Hardware Memory


← back

Hardware Memory
Oct 19, 2025

I recently binged Halt and Catch Fire again. The episode where they
reverse-engineered the BIOS took me right back to when I'd watch my dad with
his oscilloscopes like he was doing magic from another universe.
It got me thinking about chips and memory. I took a microprocessors class in
college, it was a blast.
For the first post on my new, new, new blog, I'm starting with hardware memory.
Memory
Rust doesn't magically remove the problem. What it does do is give you
unusually strong leverage: safe code is designed to avoid data races (which
Rust treats as Undefined Behavior), and when you need atomics, Rust exposes
the same fundamental ordering toolbox used by other systems languages.
three contracts:

Hardware contract: what CPUs may do.
Language contract: what the compiler may assume and reorder.
Type contract: what Rust will (and won't) let you express safely.

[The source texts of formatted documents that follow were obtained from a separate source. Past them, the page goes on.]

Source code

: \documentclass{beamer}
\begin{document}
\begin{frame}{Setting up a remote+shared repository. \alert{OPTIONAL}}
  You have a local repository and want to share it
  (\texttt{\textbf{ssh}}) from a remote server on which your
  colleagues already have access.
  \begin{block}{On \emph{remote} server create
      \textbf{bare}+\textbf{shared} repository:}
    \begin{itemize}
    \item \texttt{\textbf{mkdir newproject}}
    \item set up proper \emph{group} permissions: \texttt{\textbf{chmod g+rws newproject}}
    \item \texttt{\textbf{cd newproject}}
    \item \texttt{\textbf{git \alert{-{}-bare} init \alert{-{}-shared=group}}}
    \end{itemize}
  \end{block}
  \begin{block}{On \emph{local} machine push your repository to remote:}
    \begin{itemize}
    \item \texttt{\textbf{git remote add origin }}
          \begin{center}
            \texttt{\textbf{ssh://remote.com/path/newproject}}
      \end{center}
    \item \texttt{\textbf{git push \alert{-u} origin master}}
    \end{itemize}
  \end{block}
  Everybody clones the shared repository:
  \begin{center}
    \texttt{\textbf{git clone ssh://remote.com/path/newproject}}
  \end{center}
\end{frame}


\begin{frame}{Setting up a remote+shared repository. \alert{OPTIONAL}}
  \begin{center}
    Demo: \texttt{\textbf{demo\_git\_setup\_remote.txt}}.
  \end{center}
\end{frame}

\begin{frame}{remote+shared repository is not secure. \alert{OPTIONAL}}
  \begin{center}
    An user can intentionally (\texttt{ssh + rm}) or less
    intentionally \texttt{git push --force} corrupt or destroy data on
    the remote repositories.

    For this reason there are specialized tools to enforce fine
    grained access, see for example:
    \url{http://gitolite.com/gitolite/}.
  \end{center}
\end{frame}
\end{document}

Contract 1: Hardware does not promise as-written execution
Russ Cox opens his hardware memory model series with the key punchline:
optimizations that were invisible in single-threaded programs become
visible with threads, and it depends becomes the default unless you have a
contract.
A classic litmus test is message passing:

Thread 1 # Thread 2
x = 1 r1 = y
y = 1 r2 = x

Can Thread 2 observe r1 = 1 but r2 = 0?

On a sequentially consistent machine: no.
On x86 TSO: no.
On weaker hardware like ARM/POWER: it can be yes without extra
barriers/fences.

So even before we talk about compilers, my writes become visible to other
cores in program order is not a universal hardware law.
Another famous one is store buffering (a.k.a. store buffer / write queue):

Thread 1 # Thread 2
x = 1 y = 1
r1 = y r2 = x

Can we end with r1 = 0 and r2 = 0?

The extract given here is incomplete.